L’enquête parlementaire, ordonnée après le cambriolage embarrassant du 19 octobre, a révélé que seule une des deux caméras couvrant le point d’entrée fonctionnait, et que le personnel de sécurité ne disposait pas d’écrans suffisants pour surveiller les images en temps réel.
Lorsque l’alarme a retenti, la police a d’abord été envoyée au mauvais endroit, ont indiqué les enquêteurs.
Le responsable de l’enquête Noël Corbin a mentionné à la commission de la culture du Sénat que les gardes ou la police auraient pu intercepter les suspects à 30 secondes près.
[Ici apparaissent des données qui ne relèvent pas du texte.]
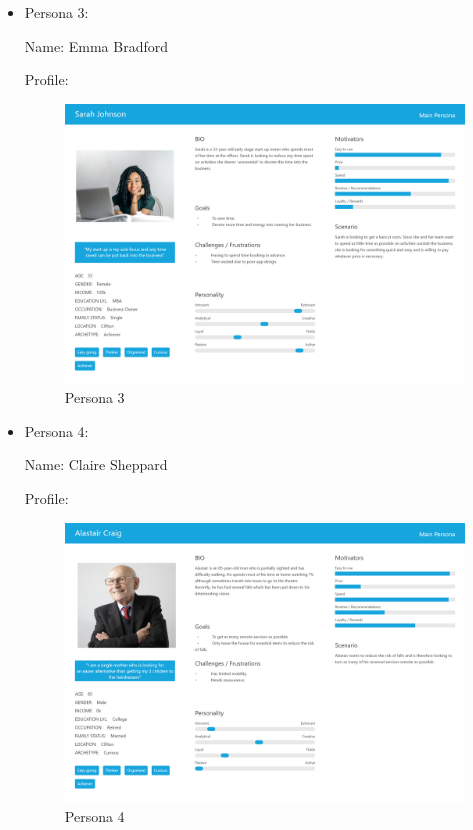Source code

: \documentclass[12pt]{article}
\begin{document}
\begin{itemize}
		\item Persona 3:
		
		Name: Emma Bradford
		
		Profile: 
		\begin{figure}[H]
			
			\includegraphics[scale=0.2]{images/persona_1.png}
			\caption{Persona 3}
			\label{fig:persona_3}
		\end{figure}
	
		\item Persona 4:
		
		Name:  Claire Sheppard
		
		
		Profile: 
		\begin{figure}[H]
			
			\includegraphics[scale=0.2]{images/persona_4.png}
			\caption{Persona 4}
			\label{fig:persona_4}
		\end{figure}
		
	\end{itemize}
\end{document}
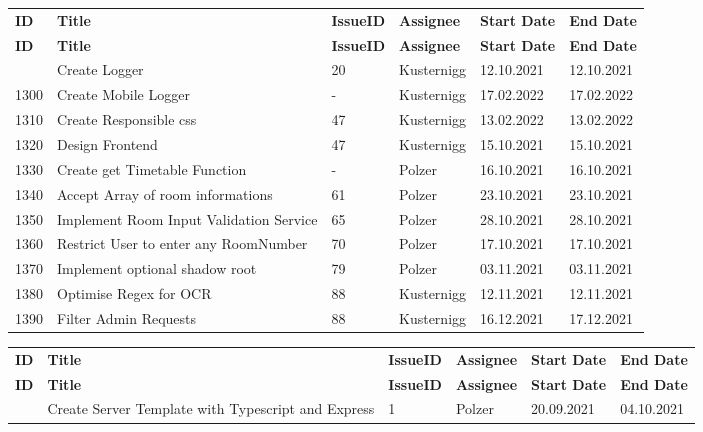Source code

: \pagebreak
{}
\begin{longtable}{|p{}|p{}|p{}|p{}|p{}|p{}|} \hline
    \textbf{ID} & \textbf{Title} & \textbf{Issue\-ID} & \textbf{Assignee} & \textbf{Start Date} & \textbf{End \linebreak Date} \\ \hhline{|=|=|=|=|=|=|}
    \endfirsthead
    \hline
    \textbf{ID} & \textbf{Title} & \textbf{Issue\-ID} & \textbf{Assignee} & \textbf{Start Date} & \textbf{End \linebreak Date} \\ \hhline{|=|=|=|=|=|=|}
    \endhead
    1280 & Create Logger & 20 & Kusternigg & 12.10.2021 & 12.10.2021 \\ \hline
    1300 & Create Mobile Logger & - & Kusternigg & 17.02.2022 & 17.02.2022 \\ \hline
    1310 & Create Responsible css & 47 & Kusternigg & 13.02.2022 & 13.02.2022 \\ \hline
    1320 & Design Frontend & 47 & Kusternigg & 15.10.2021 & 15.10.2021 \\ \hline
    1330 & Create get Timetable Function & - & Polzer & 16.10.2021 & 16.10.2021 \\ \hline
    1340 & Accept Array of room informations & 61 & Polzer & 23.10.2021 & 23.10.2021 \\ \hline
    1350 & Implement Room Input Validation Service & 65 & Polzer & 28.10.2021 & 28.10.2021 \\ \hline
    1360 & Restrict User to enter any RoomNumber & 70 & Polzer & 17.10.2021 & 17.10.2021 \\ \hline
    1370 & Implement optional shadow root & 79  & Polzer & 03.11.2021 & 03.11.2021 \\ \hline
    1380 & Optimise Regex for OCR & 88  & Kusternigg & 12.11.2021 & 12.11.2021 \\ \hline
    1390 & Filter Admin Requests & 88  & Kusternigg & 16.12.2021 & 17.12.2021 \\ \hline
\end{longtable}


\begin{longtable}{|p{}|p{}|p{}|p{}|p{}|p{}|} \hline
    \textbf{ID} & \textbf{Title} & \textbf{Issue\-ID} & \textbf{Assignee} & \textbf{Start Date} & \textbf{End \linebreak Date} \\ \hhline{|=|=|=|=|=|=|}
    \endfirsthead
    \hline
    \textbf{ID} & \textbf{Title} & \textbf{Issue\-ID} & \textbf{Assignee} & \textbf{Start Date} & \textbf{End \linebreak Date} \\ \hhline{|=|=|=|=|=|=|}
    \endhead
    2000 & Create Server Template with Typescript and Express & 1 & Polzer & 20.09.2021 & 04.10.2021 \\ \hline
\end{longtable}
Le rapport a également relevé des équipements obsolètes, des vulnérabilités non corrigées signalées lors d’audits précédents et une mauvaise coordination entre le Louvre et la direction de la surveillance.
Il indique que le balcon utilisé par les voleurs avait été identifié des années auparavant comme un point faible, mais n’avait jamais été renforcé.
Ces conclusions accentuent la pression sur la directrice du Louvre, Laurence des Cars, qui doit être interrogée par les législateurs la semaine prochaine. Les quatre membres présumés du groupe à moto ont tous été arrêtés, mais les bijoux disparus, d’une valeur estimée à 88 millions d’euros (142 millions $), n’ont pas été retrouvés.